■ **MATERIAL TO PROCESS**

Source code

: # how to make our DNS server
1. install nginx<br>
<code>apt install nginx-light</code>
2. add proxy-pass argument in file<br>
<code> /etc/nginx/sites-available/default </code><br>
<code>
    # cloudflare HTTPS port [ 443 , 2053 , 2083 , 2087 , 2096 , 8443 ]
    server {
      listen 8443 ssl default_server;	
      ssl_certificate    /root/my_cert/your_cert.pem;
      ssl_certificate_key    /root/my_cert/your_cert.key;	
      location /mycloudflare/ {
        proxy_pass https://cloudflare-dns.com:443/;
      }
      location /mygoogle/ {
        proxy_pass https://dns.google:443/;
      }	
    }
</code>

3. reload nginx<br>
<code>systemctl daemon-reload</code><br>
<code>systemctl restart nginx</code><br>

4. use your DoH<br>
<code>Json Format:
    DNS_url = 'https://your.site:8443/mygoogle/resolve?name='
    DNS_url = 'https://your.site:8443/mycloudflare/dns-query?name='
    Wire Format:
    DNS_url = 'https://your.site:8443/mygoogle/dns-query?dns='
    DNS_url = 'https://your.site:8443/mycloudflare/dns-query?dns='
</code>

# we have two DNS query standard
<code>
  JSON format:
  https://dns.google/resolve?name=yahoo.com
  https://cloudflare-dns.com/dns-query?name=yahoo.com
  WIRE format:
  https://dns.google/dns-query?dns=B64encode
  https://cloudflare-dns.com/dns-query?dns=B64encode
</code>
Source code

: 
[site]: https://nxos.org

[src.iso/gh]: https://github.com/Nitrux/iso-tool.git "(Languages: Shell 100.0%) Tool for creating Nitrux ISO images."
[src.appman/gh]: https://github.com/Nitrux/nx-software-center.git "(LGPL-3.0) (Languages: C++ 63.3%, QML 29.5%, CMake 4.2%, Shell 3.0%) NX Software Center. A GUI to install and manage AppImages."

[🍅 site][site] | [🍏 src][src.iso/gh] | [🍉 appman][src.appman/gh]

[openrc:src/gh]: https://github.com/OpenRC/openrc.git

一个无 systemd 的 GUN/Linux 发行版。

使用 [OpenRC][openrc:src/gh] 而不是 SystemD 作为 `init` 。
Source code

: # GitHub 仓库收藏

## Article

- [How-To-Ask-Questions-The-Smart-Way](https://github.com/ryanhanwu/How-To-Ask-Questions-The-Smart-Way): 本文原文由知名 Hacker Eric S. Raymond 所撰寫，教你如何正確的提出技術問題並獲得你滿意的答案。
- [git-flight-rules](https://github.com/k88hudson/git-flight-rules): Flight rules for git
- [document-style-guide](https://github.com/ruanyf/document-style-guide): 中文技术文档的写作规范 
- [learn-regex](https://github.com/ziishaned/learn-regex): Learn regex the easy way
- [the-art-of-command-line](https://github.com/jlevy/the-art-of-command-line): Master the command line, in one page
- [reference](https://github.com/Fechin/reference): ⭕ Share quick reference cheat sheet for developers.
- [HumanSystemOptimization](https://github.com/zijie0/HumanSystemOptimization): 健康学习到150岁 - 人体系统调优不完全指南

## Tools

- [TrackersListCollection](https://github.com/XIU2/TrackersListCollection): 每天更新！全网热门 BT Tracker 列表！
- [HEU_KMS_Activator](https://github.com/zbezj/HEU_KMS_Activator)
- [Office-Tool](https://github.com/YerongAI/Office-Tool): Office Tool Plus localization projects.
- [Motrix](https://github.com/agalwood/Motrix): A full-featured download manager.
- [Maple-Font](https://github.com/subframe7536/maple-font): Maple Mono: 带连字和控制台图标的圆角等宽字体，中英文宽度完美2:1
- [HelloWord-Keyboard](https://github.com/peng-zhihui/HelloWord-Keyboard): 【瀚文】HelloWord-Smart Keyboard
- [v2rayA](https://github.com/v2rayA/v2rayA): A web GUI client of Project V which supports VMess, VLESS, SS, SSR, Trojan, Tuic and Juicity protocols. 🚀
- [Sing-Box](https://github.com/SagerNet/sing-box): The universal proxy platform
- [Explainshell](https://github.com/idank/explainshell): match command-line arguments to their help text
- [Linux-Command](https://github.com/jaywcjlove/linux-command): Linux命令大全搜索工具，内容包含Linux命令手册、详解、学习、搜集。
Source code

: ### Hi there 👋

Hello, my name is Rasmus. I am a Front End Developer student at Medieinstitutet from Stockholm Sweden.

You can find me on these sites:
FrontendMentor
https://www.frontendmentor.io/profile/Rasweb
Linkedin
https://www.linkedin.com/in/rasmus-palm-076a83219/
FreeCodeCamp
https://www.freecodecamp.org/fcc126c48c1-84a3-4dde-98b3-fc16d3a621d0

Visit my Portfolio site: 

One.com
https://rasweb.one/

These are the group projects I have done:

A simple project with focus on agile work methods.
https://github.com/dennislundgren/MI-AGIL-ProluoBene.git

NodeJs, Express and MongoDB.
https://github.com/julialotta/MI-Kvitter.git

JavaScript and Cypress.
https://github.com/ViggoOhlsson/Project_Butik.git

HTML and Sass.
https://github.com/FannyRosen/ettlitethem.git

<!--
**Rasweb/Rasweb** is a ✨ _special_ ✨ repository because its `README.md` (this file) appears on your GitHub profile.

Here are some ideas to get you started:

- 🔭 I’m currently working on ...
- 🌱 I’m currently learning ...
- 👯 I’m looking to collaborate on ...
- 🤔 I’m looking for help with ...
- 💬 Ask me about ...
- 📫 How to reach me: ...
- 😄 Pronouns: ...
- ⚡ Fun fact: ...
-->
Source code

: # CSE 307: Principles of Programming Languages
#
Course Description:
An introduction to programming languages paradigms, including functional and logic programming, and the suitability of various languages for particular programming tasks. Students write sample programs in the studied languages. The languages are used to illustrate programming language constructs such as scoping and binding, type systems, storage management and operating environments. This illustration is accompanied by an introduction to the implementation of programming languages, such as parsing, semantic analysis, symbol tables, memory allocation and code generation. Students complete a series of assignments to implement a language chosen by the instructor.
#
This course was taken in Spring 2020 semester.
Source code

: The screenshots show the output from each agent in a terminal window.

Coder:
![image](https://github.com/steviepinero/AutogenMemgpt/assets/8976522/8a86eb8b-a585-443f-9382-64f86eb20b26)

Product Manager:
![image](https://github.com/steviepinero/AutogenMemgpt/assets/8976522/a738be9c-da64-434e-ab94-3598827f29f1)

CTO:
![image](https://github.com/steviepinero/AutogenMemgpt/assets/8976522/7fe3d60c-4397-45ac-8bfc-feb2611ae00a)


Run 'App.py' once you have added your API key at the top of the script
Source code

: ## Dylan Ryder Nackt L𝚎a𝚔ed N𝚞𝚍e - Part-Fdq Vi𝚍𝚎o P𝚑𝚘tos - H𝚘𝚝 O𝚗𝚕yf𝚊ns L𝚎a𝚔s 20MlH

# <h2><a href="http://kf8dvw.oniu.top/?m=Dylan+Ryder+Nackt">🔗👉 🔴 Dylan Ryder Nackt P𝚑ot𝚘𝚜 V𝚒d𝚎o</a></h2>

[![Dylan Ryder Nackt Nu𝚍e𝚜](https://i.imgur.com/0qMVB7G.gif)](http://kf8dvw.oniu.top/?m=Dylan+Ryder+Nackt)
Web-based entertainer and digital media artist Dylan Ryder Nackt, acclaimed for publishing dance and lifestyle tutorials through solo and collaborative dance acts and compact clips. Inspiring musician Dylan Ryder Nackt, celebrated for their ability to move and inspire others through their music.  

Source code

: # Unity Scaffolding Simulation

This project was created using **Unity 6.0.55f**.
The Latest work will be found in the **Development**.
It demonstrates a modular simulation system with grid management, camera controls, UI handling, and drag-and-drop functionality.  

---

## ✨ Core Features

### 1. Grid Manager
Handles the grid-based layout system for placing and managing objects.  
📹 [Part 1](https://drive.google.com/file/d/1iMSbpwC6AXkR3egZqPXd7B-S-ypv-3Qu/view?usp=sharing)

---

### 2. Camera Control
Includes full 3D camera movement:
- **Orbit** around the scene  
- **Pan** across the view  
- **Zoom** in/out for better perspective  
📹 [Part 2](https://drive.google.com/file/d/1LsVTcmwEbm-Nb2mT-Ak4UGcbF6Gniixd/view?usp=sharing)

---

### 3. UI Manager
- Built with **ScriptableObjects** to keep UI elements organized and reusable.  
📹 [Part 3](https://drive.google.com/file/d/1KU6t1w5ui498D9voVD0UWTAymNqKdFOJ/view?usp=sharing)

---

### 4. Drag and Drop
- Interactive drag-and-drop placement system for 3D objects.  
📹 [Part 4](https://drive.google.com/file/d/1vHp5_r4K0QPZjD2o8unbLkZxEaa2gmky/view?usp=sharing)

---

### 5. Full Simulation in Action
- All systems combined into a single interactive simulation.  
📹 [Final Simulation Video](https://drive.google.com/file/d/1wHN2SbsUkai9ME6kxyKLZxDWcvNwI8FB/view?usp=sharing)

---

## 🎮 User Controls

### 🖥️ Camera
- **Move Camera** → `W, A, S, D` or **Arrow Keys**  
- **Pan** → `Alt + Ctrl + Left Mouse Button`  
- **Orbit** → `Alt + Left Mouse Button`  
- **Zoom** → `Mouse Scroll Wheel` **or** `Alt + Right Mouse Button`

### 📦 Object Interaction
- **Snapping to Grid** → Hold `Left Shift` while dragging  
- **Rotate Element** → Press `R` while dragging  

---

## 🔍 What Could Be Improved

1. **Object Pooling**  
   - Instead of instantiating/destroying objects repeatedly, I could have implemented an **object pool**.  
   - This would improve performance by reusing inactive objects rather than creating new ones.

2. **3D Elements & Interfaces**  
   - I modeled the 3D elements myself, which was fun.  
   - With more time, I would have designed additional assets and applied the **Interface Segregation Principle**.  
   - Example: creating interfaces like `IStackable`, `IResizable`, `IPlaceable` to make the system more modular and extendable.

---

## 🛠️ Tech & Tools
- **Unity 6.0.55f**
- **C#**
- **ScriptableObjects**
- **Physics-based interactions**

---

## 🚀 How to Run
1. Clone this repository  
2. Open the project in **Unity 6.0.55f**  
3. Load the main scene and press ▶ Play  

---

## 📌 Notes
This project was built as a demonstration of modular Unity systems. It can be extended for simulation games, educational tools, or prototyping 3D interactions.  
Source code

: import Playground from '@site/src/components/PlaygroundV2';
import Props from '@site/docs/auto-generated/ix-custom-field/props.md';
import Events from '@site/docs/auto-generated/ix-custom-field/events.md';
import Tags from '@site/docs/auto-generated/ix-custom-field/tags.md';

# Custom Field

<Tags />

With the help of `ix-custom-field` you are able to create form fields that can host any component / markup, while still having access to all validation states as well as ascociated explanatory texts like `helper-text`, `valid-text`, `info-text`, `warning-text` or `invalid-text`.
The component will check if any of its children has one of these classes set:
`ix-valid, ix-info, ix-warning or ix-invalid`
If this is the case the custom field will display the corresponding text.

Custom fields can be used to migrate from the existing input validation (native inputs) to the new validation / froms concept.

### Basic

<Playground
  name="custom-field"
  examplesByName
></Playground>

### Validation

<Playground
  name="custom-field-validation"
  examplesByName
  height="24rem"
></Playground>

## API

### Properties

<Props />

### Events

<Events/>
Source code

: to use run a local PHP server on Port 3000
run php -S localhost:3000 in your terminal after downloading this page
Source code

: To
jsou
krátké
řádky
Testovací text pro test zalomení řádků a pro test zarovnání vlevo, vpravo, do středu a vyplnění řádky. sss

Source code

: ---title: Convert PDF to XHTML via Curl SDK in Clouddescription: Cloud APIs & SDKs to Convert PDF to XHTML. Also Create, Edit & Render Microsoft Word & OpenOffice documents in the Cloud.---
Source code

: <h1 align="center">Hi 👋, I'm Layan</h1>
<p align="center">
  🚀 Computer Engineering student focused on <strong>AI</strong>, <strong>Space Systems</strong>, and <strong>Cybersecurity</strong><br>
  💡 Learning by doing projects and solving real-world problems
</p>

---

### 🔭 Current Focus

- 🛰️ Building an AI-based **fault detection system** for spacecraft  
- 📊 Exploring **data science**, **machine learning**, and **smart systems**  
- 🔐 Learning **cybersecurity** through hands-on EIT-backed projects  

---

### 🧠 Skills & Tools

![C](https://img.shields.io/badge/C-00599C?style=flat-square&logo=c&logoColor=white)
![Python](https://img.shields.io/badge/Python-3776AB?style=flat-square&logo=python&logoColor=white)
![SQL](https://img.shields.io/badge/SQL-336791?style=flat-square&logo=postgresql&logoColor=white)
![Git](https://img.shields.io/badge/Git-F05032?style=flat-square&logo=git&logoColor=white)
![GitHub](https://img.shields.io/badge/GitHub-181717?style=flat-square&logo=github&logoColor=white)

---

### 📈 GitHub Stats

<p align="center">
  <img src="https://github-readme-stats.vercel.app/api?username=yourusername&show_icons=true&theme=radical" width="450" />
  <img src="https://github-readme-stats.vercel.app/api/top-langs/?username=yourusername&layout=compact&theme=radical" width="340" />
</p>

■ **WHAT THIS TASK INVOLVES**
Whenever a line of the entries contains the string "Dylan", copy that line.

■ **OUTPUT OF THE EXERCISE**
: ## Dylan Ryder Nackt L𝚎a𝚔ed N𝚞𝚍e - Part-Fdq Vi𝚍𝚎o P𝚑𝚘tos - H𝚘𝚝 O𝚗𝚕yf𝚊ns L𝚎a𝚔s 20MlH
# <h2><a href="http://kf8dvw.oniu.top/?m=Dylan+Ryder+Nackt">🔗👉 🔴 Dylan Ryder Nackt P𝚑ot𝚘𝚜 V𝚒d𝚎o</a></h2>
[![Dylan Ryder Nackt Nu𝚍e𝚜](https://i.imgur.com/0qMVB7G.gif)](http://kf8dvw.oniu.top/?m=Dylan+Ryder+Nackt)
Web-based entertainer and digital media artist Dylan Ryder Nackt, acclaimed for publishing dance and lifestyle tutorials through solo and collaborative dance acts and compact clips. Inspiring musician Dylan Ryder Nackt, celebrated for their ability to move and inspire others through their music.  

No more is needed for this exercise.